Harvard University and the University of North Carolina (UNC) defended their use of race as a factor in determining college admissions, in separate cases heard by the justices. Lower courts have previously ruled in favor of both Harvard and UNC. 

Students for Fair Admissions (SFFA), a group created by conservative activist Edward Blum, is bringing both cases before the court. SFFA argued that considering race in college admissions violates the Equal Protection Clause of the 14th Amendment and Title VI of the Civil Rights Act of 1964. 

In both cases, SFFA is seeking to overturn the court’s earlier ruling in Grutter v. Bollinger in 2003, which upheld the right of schools to consider race in their admissions processes with the goal of creating more diverse student bodies. The Grutter ruling also encouraged schools to pursue race-neutral admissions tests. 

The universities argued that race is never a deciding factor in admission, but is a component in a holistic admissions profile, which takes into account diversity factors such as socioeconomic background, geography, and language, among other things. 

Justice Sonia Sotomayor agreed and questioned how it was possible for the plaintiff to argue race was a deciding factor when it was always considered along with other factors. 

SFFA attorney Patrick Strawbridge argued that the use of race as a criterion for admission was unconstitutional and disadvantaged groups like whites and Asian Americans. 

The majority opinion in Grutter v. Bollinger, authored by then-Justice Sandra Day O’Connor, included the line, “We expect that 25 years from now, the use of racial preferences will no longer be necessary to further the interest approved today.” 

The justices, especially Justice Brett Kavanaugh, questioned the attorneys on whether this figure was to be taken literally and if the use of race would not end 25 years from Grutter, then when would it? 

Early in the arguments, Justice Ketanji Brown Jackson took aim at SFFA’s standing in the case, questioning what injury members of that group suffered from UNC’s race-conscious admissions system. 

The court’s conservative justices seemed inclined to accept SFFA’s argument that race was not a necessary criterion for increasing diversity on college campuses and that more could be shown through an applicant’s personal essay, which could reveal elements of a personal struggle in the face of discrimination or cultural differences. 

Justice Elena Kagan slapped back at a hypothetical posed by Justice Samuel Alito about an African student who had moved to rural North Carolina and faced no discrimination but instead cultural differences, saying: “The race is part of the culture and the culture is part of the race, isn’t it? That’s slicing the baloney awfully thin.”

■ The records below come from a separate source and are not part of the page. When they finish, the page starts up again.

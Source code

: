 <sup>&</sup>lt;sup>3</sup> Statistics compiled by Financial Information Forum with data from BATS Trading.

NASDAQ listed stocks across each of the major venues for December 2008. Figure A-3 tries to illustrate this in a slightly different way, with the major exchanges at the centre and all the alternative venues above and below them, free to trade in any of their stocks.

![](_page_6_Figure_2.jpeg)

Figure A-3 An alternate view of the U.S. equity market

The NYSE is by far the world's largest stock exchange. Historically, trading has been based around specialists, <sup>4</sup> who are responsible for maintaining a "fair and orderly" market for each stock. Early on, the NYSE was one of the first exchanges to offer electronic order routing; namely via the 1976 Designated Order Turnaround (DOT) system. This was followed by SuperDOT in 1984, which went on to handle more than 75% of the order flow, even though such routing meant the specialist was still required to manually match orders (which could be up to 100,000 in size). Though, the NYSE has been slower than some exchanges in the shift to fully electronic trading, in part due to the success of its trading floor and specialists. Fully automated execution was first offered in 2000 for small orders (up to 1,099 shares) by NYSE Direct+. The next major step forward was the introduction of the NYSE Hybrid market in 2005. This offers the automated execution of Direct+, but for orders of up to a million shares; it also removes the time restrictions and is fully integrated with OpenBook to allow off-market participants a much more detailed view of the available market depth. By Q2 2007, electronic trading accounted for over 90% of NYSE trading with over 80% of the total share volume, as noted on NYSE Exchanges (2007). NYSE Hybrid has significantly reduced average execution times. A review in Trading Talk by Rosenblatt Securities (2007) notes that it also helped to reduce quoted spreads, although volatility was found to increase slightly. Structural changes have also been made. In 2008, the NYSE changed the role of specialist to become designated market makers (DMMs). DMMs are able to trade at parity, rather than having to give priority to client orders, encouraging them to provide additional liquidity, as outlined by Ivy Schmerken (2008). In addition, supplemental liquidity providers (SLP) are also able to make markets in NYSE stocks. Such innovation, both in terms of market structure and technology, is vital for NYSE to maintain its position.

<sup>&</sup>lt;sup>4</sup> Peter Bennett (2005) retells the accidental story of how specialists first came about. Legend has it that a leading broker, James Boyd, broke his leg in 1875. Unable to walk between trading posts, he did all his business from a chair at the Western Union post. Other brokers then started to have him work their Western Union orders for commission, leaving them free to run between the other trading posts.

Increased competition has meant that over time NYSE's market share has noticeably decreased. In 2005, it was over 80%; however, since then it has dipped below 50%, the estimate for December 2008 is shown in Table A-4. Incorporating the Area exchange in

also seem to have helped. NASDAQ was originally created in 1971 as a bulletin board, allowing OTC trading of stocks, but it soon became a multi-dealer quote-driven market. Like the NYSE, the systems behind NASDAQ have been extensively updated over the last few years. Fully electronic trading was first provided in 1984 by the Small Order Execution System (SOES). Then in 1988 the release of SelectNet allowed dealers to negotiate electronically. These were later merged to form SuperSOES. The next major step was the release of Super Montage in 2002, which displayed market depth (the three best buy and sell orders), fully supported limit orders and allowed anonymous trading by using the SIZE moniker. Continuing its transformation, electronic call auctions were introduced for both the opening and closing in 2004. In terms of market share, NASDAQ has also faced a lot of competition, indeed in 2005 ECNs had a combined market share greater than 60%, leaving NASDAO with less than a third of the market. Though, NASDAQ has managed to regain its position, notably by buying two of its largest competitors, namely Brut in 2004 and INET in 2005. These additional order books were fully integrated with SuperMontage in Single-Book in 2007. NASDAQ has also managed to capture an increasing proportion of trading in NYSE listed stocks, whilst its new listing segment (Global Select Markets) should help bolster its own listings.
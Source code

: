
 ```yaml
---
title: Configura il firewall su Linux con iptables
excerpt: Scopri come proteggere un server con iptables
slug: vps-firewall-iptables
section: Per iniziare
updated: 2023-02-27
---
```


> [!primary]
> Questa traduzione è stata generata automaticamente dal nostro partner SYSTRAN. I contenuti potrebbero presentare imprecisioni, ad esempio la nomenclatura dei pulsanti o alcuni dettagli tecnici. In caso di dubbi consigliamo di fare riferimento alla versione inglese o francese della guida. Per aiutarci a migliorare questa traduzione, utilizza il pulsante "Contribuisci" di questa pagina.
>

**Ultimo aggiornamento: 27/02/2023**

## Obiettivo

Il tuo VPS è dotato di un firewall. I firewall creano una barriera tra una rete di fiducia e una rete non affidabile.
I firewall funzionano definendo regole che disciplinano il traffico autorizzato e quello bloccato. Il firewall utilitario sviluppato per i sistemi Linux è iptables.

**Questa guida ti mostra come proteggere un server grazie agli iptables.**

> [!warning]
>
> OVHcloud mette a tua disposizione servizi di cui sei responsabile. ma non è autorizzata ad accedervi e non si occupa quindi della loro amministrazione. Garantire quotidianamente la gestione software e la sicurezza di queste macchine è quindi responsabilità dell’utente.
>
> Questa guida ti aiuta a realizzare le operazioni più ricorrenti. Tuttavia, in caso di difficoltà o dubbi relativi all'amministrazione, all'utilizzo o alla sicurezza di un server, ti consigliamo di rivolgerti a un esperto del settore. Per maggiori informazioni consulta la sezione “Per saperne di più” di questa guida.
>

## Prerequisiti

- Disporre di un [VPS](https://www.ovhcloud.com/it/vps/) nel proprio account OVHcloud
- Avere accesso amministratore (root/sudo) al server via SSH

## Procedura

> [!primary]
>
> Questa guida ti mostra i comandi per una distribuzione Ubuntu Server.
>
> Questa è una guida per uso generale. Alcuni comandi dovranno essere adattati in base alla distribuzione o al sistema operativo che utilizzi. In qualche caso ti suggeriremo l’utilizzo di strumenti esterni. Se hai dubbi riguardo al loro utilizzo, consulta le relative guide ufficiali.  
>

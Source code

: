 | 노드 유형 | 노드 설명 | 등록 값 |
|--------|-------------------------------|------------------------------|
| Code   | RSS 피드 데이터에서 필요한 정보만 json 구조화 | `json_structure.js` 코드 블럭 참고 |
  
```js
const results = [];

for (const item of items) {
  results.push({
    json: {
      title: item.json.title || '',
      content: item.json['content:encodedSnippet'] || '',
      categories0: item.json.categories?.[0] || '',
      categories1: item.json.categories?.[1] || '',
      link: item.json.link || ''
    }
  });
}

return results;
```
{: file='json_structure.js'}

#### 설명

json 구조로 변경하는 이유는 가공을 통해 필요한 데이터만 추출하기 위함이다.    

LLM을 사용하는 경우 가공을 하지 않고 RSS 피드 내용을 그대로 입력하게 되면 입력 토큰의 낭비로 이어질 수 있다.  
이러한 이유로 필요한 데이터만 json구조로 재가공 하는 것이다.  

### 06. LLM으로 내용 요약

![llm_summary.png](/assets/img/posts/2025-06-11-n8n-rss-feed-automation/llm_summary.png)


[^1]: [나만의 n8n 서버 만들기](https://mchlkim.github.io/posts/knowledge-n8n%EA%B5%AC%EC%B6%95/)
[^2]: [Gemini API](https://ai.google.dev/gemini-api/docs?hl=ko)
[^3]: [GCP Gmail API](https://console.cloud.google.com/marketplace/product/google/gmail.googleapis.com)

In its brief, Harvard noted that 41.5% of universities and 60% of selective universities (those admitting fewer than 40% of applicants) used race as a factor in admissions with the goal of creating more diverse student bodies. 

The challenges to affirmative action come on the heels of arguments in a redistricting case out of Alabama, in which the plaintiffs also urged the court to adopt a race-blind application of the Constitution.

Many analysts see the court’s conservative supermajority as likely to overturn the precedent established in Grutter v. Bollinger. 

Over 90 amicus briefs were filed ahead of the arguments, with 60 of those backing the universities and 33 supporting Students for Fair Admissions. Groups supporting Harvard and UNC included the Biden administration, the College Board, ACT Inc., and the NAACP Legal Defense Fund.

U.S. Solicitor General Elizabeth B. Prelogar also argued on the side of the universities. The Justice Department contended that removing race as an admissions factor would ultimately have an adverse effect on national security as it would be detrimental to the quality of officers graduating from the service schools and nationwide R.O.T.C. programs. 

The judicial theory of originalism made several appearances during oral arguments.

While typically associated with conservatism, the respondents argued that race-conscious policymaking was part of the original intent of both the 14th Amendment and Title VI of the 1964 Civil Rights Act. Conservative Justice Amy Coney Barrett seemed to concede that an originalist reading of these texts would support the argument for affirmative action.

Other conservatives on the court weren’t as persuaded. 

Justice Clarence Thomas seemed to repeatedly question the value of diversity in education writ large and cited his own experience as a student in elite institutions when they were much less diverse.

Jackson, who had just recently joined the court, was a significant absence during the Harvard case’s arguments. She recused herself from the case due to her former position on Harvard University’s Board of Overseers.